■ **TO DO**:
Every line of the entries below that includes "odio" belongs in the answer, copied as written.

--- INPUT DATA ---

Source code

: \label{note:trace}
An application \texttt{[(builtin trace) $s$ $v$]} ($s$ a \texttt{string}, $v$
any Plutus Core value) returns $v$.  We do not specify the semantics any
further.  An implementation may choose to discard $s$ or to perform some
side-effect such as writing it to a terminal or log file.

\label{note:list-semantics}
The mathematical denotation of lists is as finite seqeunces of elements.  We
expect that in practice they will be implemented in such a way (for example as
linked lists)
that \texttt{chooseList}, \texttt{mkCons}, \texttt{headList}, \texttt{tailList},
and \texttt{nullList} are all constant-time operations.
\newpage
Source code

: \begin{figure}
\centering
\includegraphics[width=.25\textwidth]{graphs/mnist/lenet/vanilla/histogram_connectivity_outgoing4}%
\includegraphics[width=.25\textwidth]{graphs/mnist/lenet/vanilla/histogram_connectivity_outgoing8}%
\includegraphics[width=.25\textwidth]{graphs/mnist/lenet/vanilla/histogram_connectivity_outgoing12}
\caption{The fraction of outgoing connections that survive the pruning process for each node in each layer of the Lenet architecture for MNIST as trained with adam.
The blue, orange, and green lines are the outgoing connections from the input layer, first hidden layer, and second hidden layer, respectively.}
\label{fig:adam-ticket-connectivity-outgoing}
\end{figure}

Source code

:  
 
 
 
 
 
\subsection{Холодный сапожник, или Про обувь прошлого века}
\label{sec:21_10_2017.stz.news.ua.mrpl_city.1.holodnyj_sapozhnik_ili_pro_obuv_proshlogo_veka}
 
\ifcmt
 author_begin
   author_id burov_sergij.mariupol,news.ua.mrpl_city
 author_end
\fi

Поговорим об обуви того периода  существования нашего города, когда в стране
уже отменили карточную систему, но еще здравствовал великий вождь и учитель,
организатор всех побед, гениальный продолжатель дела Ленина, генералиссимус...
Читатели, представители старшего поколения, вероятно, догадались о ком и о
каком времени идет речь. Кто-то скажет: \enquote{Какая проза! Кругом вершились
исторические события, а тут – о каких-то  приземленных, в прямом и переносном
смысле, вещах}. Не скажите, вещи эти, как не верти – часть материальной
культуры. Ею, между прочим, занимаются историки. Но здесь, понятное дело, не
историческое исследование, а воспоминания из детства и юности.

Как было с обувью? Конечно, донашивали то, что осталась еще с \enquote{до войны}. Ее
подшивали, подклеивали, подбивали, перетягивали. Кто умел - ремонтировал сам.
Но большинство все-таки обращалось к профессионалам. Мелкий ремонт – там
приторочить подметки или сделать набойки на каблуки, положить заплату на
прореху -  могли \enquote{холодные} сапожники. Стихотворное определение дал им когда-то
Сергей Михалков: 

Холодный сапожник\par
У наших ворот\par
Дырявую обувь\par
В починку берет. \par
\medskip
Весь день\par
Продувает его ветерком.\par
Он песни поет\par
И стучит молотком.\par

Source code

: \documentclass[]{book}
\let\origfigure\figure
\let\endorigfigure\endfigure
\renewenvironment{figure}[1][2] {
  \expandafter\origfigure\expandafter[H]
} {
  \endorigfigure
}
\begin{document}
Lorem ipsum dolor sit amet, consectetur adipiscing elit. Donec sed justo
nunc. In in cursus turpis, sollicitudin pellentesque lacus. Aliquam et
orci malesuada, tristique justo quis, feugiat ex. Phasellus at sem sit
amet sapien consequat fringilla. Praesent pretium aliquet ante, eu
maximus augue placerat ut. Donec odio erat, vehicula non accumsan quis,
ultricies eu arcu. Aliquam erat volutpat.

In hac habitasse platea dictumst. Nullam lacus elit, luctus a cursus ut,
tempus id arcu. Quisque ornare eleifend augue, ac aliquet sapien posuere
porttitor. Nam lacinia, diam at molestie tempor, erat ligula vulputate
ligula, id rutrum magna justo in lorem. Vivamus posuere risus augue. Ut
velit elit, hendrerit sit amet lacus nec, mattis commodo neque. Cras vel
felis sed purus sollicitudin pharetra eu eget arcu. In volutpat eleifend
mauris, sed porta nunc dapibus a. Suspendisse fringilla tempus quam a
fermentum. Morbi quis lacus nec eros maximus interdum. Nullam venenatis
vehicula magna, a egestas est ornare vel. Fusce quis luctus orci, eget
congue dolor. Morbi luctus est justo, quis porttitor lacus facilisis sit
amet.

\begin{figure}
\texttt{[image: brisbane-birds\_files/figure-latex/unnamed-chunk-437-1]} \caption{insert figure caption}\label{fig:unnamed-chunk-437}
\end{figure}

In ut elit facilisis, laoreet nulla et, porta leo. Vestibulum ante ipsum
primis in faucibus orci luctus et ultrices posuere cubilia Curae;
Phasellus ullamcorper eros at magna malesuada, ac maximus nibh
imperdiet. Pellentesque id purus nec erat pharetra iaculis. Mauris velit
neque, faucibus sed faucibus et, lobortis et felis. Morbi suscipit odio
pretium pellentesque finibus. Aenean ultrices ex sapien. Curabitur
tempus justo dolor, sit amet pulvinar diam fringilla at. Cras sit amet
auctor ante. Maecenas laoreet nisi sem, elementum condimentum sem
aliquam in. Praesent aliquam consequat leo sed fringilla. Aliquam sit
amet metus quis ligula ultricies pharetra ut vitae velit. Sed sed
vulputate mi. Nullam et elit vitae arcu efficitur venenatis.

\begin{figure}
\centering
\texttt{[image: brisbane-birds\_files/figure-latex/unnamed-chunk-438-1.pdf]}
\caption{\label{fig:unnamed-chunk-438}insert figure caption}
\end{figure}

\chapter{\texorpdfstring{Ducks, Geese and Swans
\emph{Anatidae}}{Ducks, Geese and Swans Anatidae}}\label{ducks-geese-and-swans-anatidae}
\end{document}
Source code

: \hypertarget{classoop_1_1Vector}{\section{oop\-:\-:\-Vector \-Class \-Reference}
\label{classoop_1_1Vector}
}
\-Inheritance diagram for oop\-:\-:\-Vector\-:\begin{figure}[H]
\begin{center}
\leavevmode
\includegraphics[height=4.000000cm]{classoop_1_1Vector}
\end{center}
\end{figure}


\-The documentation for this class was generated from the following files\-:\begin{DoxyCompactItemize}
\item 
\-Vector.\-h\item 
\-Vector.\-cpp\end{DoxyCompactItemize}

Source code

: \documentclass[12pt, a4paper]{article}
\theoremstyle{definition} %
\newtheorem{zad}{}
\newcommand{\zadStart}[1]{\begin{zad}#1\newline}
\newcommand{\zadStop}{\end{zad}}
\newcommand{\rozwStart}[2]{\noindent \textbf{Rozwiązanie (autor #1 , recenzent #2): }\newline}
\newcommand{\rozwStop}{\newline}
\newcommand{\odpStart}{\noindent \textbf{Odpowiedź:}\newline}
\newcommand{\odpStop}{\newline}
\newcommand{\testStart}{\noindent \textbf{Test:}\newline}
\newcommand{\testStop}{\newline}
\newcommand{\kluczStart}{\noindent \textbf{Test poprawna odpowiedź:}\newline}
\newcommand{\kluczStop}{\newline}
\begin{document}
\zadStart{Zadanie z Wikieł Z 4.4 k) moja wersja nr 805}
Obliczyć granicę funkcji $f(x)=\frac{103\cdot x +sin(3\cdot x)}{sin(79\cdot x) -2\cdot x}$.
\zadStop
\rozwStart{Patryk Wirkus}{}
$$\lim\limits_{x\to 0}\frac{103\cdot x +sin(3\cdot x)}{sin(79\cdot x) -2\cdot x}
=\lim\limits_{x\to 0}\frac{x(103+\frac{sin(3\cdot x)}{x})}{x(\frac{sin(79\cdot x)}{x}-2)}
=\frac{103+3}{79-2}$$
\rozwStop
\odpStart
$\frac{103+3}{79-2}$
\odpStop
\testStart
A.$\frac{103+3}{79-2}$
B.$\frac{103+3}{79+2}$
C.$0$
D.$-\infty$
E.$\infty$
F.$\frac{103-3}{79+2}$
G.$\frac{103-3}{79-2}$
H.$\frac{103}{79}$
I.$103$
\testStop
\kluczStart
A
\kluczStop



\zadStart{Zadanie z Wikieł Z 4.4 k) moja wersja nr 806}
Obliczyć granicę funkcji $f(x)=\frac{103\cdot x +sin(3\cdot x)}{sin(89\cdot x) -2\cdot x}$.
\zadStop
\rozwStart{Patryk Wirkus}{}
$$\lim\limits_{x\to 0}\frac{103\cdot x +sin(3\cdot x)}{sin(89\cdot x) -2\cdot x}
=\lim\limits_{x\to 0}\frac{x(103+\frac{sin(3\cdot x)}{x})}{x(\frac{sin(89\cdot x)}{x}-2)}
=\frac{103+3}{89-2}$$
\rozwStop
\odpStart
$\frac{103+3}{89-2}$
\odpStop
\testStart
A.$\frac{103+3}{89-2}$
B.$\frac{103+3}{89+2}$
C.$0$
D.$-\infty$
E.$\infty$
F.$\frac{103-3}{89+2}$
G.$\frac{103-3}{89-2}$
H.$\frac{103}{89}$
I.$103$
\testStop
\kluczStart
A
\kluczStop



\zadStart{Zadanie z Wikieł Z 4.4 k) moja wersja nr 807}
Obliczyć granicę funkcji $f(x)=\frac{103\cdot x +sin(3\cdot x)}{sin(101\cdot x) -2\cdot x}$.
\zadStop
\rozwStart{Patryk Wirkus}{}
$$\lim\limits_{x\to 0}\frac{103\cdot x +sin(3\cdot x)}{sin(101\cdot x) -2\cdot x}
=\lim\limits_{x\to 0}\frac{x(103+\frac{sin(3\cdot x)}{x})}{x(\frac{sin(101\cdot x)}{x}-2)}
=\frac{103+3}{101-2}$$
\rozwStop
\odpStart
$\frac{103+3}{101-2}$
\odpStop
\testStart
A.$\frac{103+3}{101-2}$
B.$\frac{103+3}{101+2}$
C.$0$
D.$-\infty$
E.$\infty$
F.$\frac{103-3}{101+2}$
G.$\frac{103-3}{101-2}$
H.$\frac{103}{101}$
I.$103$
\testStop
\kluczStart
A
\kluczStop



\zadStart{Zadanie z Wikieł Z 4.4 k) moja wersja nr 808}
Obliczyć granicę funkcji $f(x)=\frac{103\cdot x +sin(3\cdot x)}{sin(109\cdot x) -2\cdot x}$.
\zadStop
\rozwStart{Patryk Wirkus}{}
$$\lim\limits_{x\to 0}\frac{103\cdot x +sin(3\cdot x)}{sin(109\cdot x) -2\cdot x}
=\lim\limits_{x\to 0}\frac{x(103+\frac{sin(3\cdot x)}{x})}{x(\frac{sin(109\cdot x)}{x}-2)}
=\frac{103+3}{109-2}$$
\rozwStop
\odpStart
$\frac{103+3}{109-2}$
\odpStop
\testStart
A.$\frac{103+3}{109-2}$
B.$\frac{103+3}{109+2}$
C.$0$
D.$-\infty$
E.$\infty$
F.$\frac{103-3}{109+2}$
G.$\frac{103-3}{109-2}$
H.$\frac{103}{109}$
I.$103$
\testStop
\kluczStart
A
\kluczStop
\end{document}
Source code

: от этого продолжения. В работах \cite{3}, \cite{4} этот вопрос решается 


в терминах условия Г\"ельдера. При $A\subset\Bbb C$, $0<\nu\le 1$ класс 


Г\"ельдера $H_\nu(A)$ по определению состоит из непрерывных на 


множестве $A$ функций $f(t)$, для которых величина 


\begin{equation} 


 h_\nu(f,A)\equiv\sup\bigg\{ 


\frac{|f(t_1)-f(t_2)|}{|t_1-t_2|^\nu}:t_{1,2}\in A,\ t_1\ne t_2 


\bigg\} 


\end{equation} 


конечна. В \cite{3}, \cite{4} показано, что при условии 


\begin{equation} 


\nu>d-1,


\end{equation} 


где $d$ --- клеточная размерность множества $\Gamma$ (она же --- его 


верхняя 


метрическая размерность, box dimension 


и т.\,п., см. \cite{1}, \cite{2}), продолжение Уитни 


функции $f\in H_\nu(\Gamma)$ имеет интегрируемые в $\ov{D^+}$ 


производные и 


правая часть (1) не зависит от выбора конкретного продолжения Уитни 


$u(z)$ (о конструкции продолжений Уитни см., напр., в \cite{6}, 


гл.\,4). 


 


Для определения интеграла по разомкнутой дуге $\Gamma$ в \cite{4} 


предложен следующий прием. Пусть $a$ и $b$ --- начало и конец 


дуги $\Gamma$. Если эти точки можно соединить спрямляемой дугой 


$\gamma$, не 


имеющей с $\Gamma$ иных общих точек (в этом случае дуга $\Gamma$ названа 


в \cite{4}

---

■ **EXERCISE SOLUTION**:
maximus augue placerat ut. Donec odio erat, vehicula non accumsan quis,
neque, faucibus sed faucibus et, lobortis et felis. Morbi suscipit odio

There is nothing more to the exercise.